Donnez-nous notre … riz de ce jour

Le « pater noster » mentionne bien « donnez-nous notre pain de ce jour(…) », qui pour les peuples qui mangent du riz revient à dire « donnez-nous notre riz de ce jour ». Le quotidien des malagasy tourne bien autour du riz depuis toujours, et une journée sans le plat de riz est assurément une journée de misère. Il y a quelques mois, une délégation de commerçants pakistanais s’est dépêchée dans les « murs » malagasy pour s’enquérir des besoins en riz de la Grande Ile et proposer leurs offres afin d’approvisionner l’ile.

Mais avec la grande catastrophe qui a ravagée le Pakistan, le doute s’installe sur la capacité de ce pays à pouvoir honorer les futures commandes de l’ile Rouge. La mondialisation a quelque chose de bon, les informations circulent à une vitesse quasi instantanée pour donner des données approchant du réel à quelques détails près. Les inondations, qui ont frappé le Pakistan ces dernières semaines ont été relayées dans les médias du monde entier, montrant les souffrances de millions de personnes, l’étendue de la tragédie influera sur les perspectives macroéconomiques du pays. Un grand défi économique attend le peuple et le gouvernement du Pakistan pour colmater les brèches. Il est sur qu’une révision de sa politique économique s’imposera d’elle-même. On a pu voir sur les flashes infos télévisés que le Pakistan a basculé dans un scénario de pays assisté par des aides humanitaires côté approvisionnement, pour cette saison en tout cas toute exportation de riz leur sera proscrit de facto.
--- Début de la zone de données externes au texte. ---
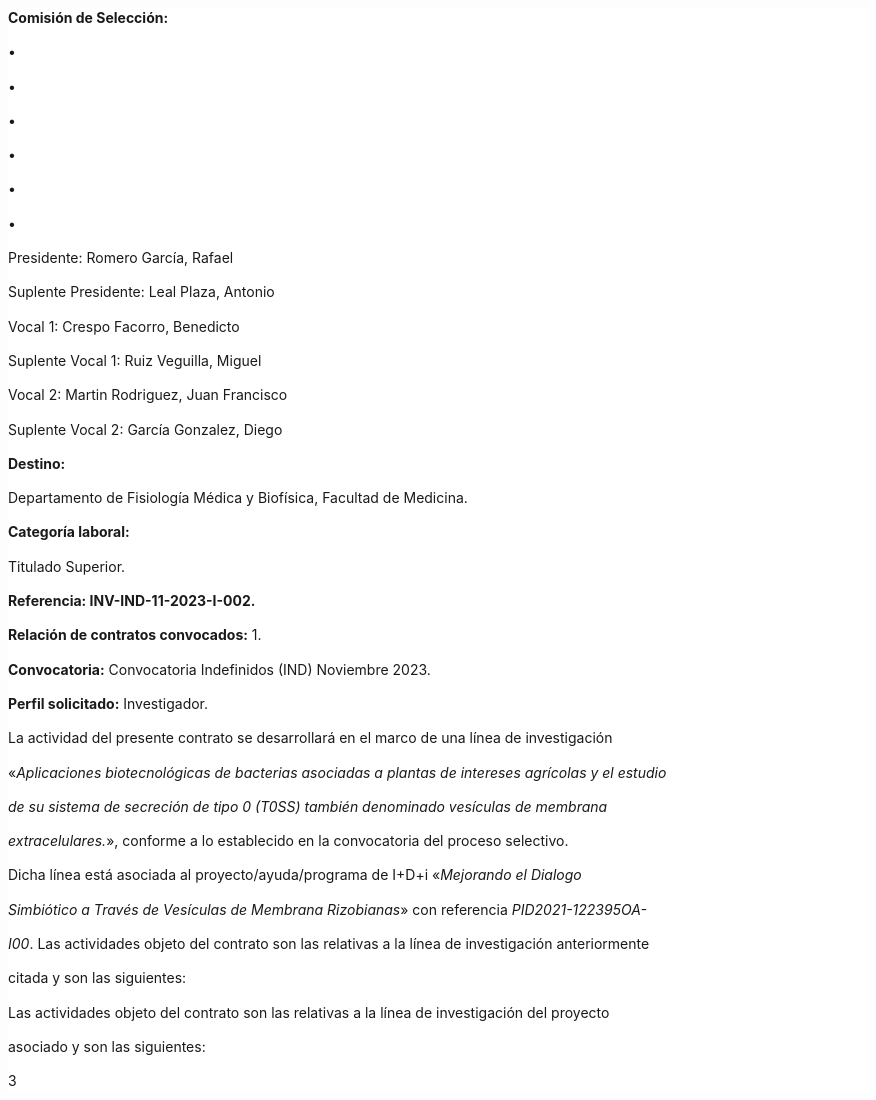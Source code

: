 **Comisión de Selección:**

•

•

•

•

•

•

Presidente: Romero García, Rafael

Suplente Presidente: Leal Plaza, Antonio

Vocal 1: Crespo Facorro, Benedicto

Suplente Vocal 1: Ruiz Veguilla, Miguel

Vocal 2: Martin Rodriguez, Juan Francisco

Suplente Vocal 2: García Gonzalez, Diego

**Destino:**

Departamento de Fisiología Médica y Biofísica, Facultad de Medicina.

**Categoría laboral:**

Titulado Superior.

**Referencia: INV-IND-11-2023-I-002.**

**Relación de contratos convocados:** 1.

**Convocatoria:** Convocatoria Indefinidos (IND) Noviembre 2023.

**Perfil solicitado:** Investigador.

La actividad del presente contrato se desarrollará en el marco de una línea de investigación

«*Aplicaciones biotecnológicas de bacterias asociadas a plantas de intereses agrícolas y el estudio*

*de su sistema de secreción de tipo 0 (T0SS) también denominado vesículas de membrana*

*extracelulares.*», conforme a lo establecido en la convocatoria del proceso selectivo.

Dicha línea está asociada al proyecto/ayuda/programa de I+D+i «*Mejorando el Dialogo*

*Simbiótico a Través de Vesículas de Membrana Rizobianas*» con referencia *PID2021-122395OA-*

*I00*. Las actividades objeto del contrato son las relativas a la línea de investigación anteriormente

citada y son las siguientes:

Las actividades objeto del contrato son las relativas a la línea de investigación del proyecto

asociado y son las siguientes:

3
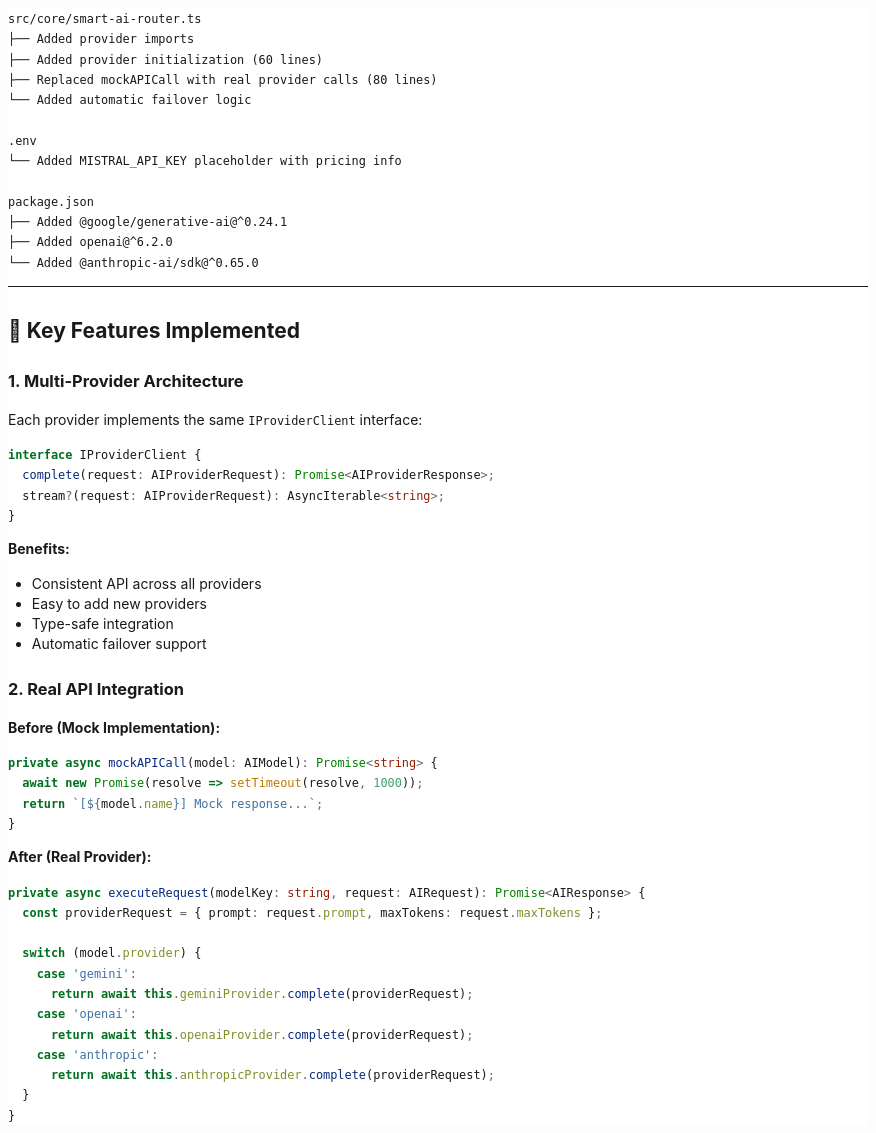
 ```
src/core/smart-ai-router.ts
├── Added provider imports
├── Added provider initialization (60 lines)
├── Replaced mockAPICall with real provider calls (80 lines)
└── Added automatic failover logic

.env
└── Added MISTRAL_API_KEY placeholder with pricing info

package.json
├── Added @google/generative-ai@^0.24.1
├── Added openai@^6.2.0
└── Added @anthropic-ai/sdk@^0.65.0
```

---

## 🚀 Key Features Implemented

### 1. Multi-Provider Architecture

Each provider implements the same `IProviderClient` interface:

```typescript
interface IProviderClient {
  complete(request: AIProviderRequest): Promise<AIProviderResponse>;
  stream?(request: AIProviderRequest): AsyncIterable<string>;
}
```

**Benefits:**
- Consistent API across all providers
- Easy to add new providers
- Type-safe integration
- Automatic failover support

### 2. Real API Integration

**Before (Mock Implementation):**
```typescript
private async mockAPICall(model: AIModel): Promise<string> {
  await new Promise(resolve => setTimeout(resolve, 1000));
  return `[${model.name}] Mock response...`;
}
```

**After (Real Provider):**
```typescript
private async executeRequest(modelKey: string, request: AIRequest): Promise<AIResponse> {
  const providerRequest = { prompt: request.prompt, maxTokens: request.maxTokens };

  switch (model.provider) {
    case 'gemini':
      return await this.geminiProvider.complete(providerRequest);
    case 'openai':
      return await this.openaiProvider.complete(providerRequest);
    case 'anthropic':
      return await this.anthropicProvider.complete(providerRequest);
  }
}
```
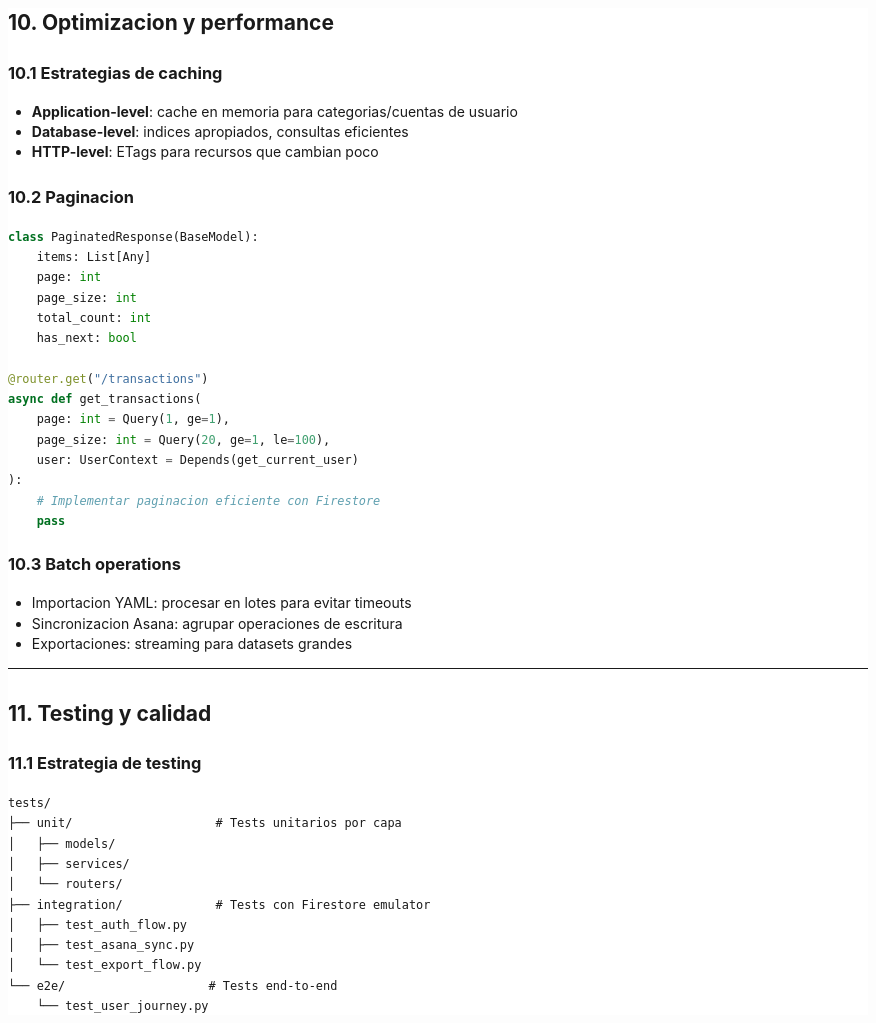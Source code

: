 
## 10. Optimizacion y performance

### 10.1 Estrategias de caching
- **Application-level**: cache en memoria para categorias/cuentas de usuario
- **Database-level**: indices apropiados, consultas eficientes
- **HTTP-level**: ETags para recursos que cambian poco

### 10.2 Paginacion
```python
class PaginatedResponse(BaseModel):
    items: List[Any]
    page: int
    page_size: int
    total_count: int
    has_next: bool

@router.get("/transactions")
async def get_transactions(
    page: int = Query(1, ge=1),
    page_size: int = Query(20, ge=1, le=100),
    user: UserContext = Depends(get_current_user)
):
    # Implementar paginacion eficiente con Firestore
    pass
```

### 10.3 Batch operations
- Importacion YAML: procesar en lotes para evitar timeouts
- Sincronizacion Asana: agrupar operaciones de escritura
- Exportaciones: streaming para datasets grandes

---

## 11. Testing y calidad

### 11.1 Estrategia de testing
```
tests/
├── unit/                    # Tests unitarios por capa
│   ├── models/
│   ├── services/
│   └── routers/
├── integration/             # Tests con Firestore emulator
│   ├── test_auth_flow.py
│   ├── test_asana_sync.py
│   └── test_export_flow.py
└── e2e/                    # Tests end-to-end
    └── test_user_journey.py
```

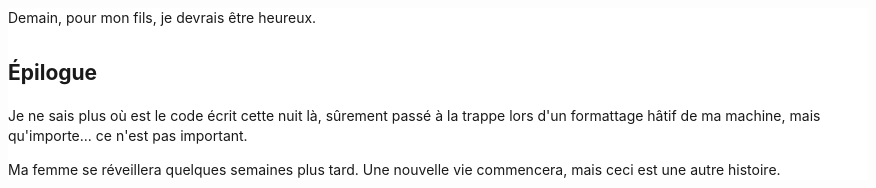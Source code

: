 Demain, pour mon fils, je devrais être heureux.

## Épilogue

Je ne sais plus où est le code écrit cette nuit là, sûrement passé à la trappe lors d'un formattage hâtif de ma machine, mais qu'importe... ce n'est pas important.

Ma femme se réveillera quelques semaines plus tard. Une nouvelle vie commencera, mais ceci est une autre histoire.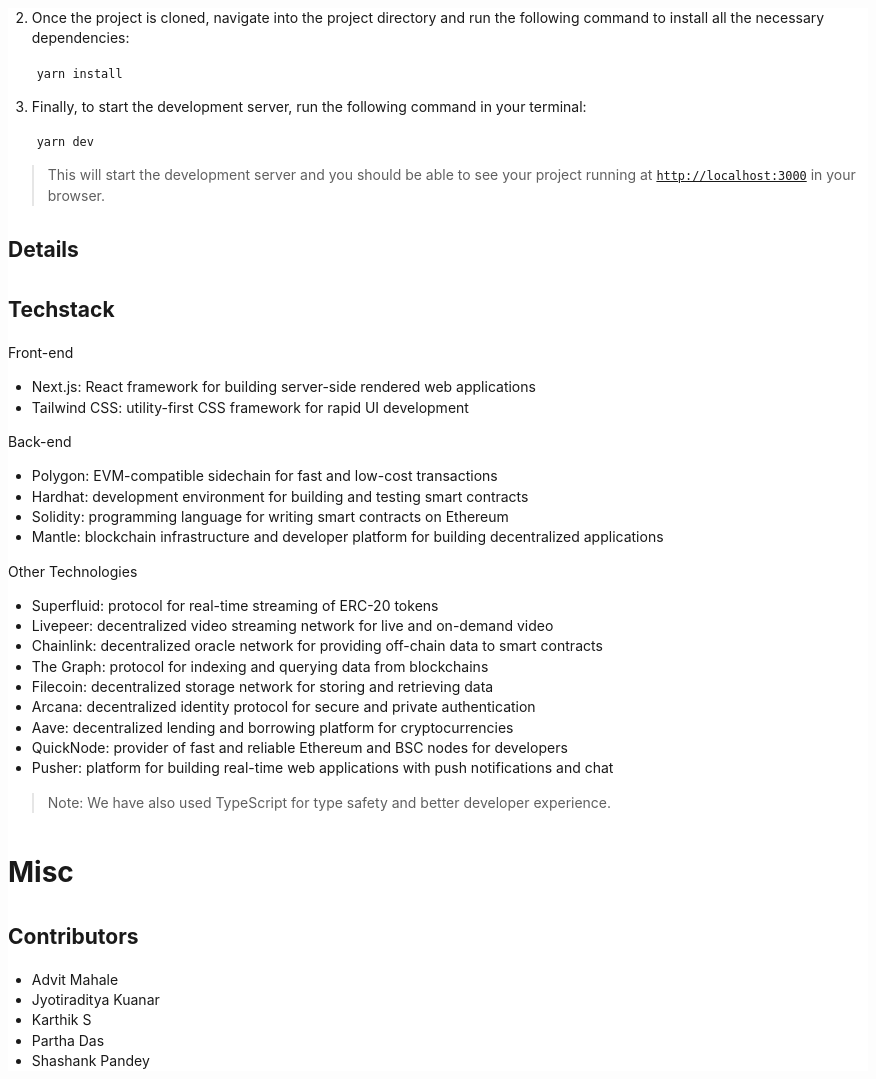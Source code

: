 2. Once the project is cloned, navigate into the project directory and run the following command to install all the necessary dependencies:

```
    yarn install
```

3. Finally, to start the development server, run the following command in your terminal:

```
    yarn dev
```

> This will start the development server and you should be able to see your project running at [`http://localhost:3000`](http://localhost:3000) in your browser.

## Details

## Techstack

Front-end

- Next.js: React framework for building server-side rendered web applications
- Tailwind CSS: utility-first CSS framework for rapid UI development

Back-end

- Polygon: EVM-compatible sidechain for fast and low-cost transactions
- Hardhat: development environment for building and testing smart contracts
- Solidity: programming language for writing smart contracts on Ethereum
- Mantle: blockchain infrastructure and developer platform for building decentralized applications

Other Technologies

- Superfluid: protocol for real-time streaming of ERC-20 tokens
- Livepeer: decentralized video streaming network for live and on-demand video
- Chainlink: decentralized oracle network for providing off-chain data to smart contracts
- The Graph: protocol for indexing and querying data from blockchains
- Filecoin: decentralized storage network for storing and retrieving data
- Arcana: decentralized identity protocol for secure and private authentication
- Aave: decentralized lending and borrowing platform for cryptocurrencies
- QuickNode: provider of fast and reliable Ethereum and BSC nodes for developers
- Pusher: platform for building real-time web applications with push notifications and chat

> Note: We have also used TypeScript for type safety and better developer experience.

# Misc

## Contributors

- Advit Mahale
- Jyotiraditya Kuanar
- Karthik S
- Partha Das
- Shashank Pandey
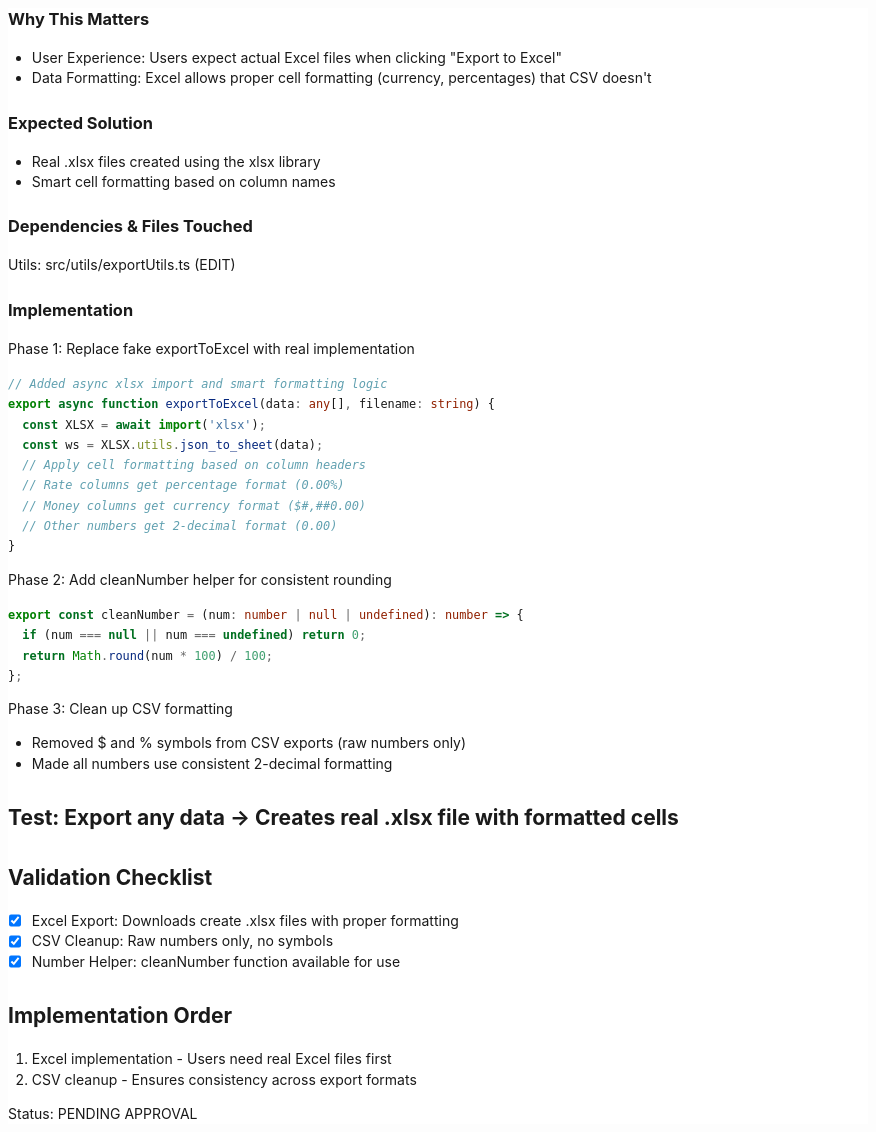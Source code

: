 ### Why This Matters
- User Experience: Users expect actual Excel files when clicking "Export to Excel"
- Data Formatting: Excel allows proper cell formatting (currency, percentages) that CSV doesn't

### Expected Solution
- Real .xlsx files created using the xlsx library
- Smart cell formatting based on column names

### Dependencies & Files Touched
Utils: src/utils/exportUtils.ts (EDIT)

### Implementation
Phase 1: Replace fake exportToExcel with real implementation
```typescript
// Added async xlsx import and smart formatting logic
export async function exportToExcel(data: any[], filename: string) {
  const XLSX = await import('xlsx');
  const ws = XLSX.utils.json_to_sheet(data);
  // Apply cell formatting based on column headers
  // Rate columns get percentage format (0.00%)
  // Money columns get currency format ($#,##0.00)
  // Other numbers get 2-decimal format (0.00)
}
```

Phase 2: Add cleanNumber helper for consistent rounding
```typescript
export const cleanNumber = (num: number | null | undefined): number => {
  if (num === null || num === undefined) return 0;
  return Math.round(num * 100) / 100;
};
```

Phase 3: Clean up CSV formatting
- Removed $ and % symbols from CSV exports (raw numbers only)
- Made all numbers use consistent 2-decimal formatting

Test: Export any data → Creates real .xlsx file with formatted cells
---

## Validation Checklist
- [x] Excel Export: Downloads create .xlsx files with proper formatting
- [x] CSV Cleanup: Raw numbers only, no symbols
- [x] Number Helper: cleanNumber function available for use

## Implementation Order
1. Excel implementation - Users need real Excel files first
2. CSV cleanup - Ensures consistency across export formats

Status: PENDING APPROVAL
Le Pakistan a reçu en novembre 2008 un prêt du FMI de 10 milliards de dollars sur 23 mois, destiné à lutter contre les effets de la crise économique mondiale dans le pays. Le Pakistan a déjà touché 95% de ce prêt, soit 7,27 milliards de dollars. Et voilà que le FMI, dans un élan de « générosité » ( ?) s’est déclaré prêt à aider le Pakistan une fois encore, il y en a qui ne perdent pas le nord dans ces contextes de disettes assurées pour ce pays sinistré !

Il est vrai que les dommages économiques causés par les inondations se chiffrent au moins à 43 milliards de dollars, selon le ministre des Affaires étrangères pakistanais Shah Mehmood Qureshi. Un bilan catastrophique qui peu dépasser l’entendement ramené au niveau de la Grande Ile. Quoiqu’il en soit, les importateurs de riz à Madagascar auront à réviser leurs tablettes et changer leur fusil d’épaule pour trouver d’autres créneaux d’approvisionnement illico presto.